# How much to charge for ice melt?



## GreenAcresMike (Nov 21, 2013)

This will be my first year with snow removal and am in debate on how much to charge per bag of ice melt. I can get regular stock salt for $3.50 per bag and magnesium chloride potassium chloride for $22.25 both are 50# bags. one person suggested just doubling the price of the bag but wanted more input.


----------



## Rc2505 (Feb 5, 2007)

I triple the cost of all ice melting material.


----------



## Antlerart06 (Feb 28, 2011)

If Im using a push cart I triple the cost on short runs. Now if run long walks and use a atv with a spreader I double the price. So all depends on the length of the walk.


----------



## leolkfrm (Mar 11, 2010)

double the material cost to cover handling, plus labor to apply


----------



## MSsnowplowing (Nov 1, 2012)

GreenAcresMike;1668493 said:


> This will be my first year with snow removal and am in debate on how much to charge per bag of ice melt. I can get regular stock salt for $3.50 per bag and magnesium chloride potassium chloride for $22.25 both are 50# bags. one person suggested just doubling the price of the bag but wanted more input.

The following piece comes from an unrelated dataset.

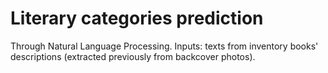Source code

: # Literary categories prediction

Through Natural Language Processing. Inputs: texts from inventory books' descriptions (extracted previously from backcover photos).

Based on your prices for product.

Regular Stock Salt charge $10 a bag

magnesium Choloride $50 a bag.

If your going to be using Mag. Cho. look at buying it in bulk.
When I used it I bought a pallet at a time and it came out to be around $15 a bag.

If you have a place to store it buy it in bulk and loose and you can lower that cost down even more by buying 1 ton at a time.


----------



## BC Handyman (Dec 15, 2010)

yes charge 2-3 times the cost.


----------



## Billious (Sep 21, 2010)

OK so this is where I show off my ignorance... 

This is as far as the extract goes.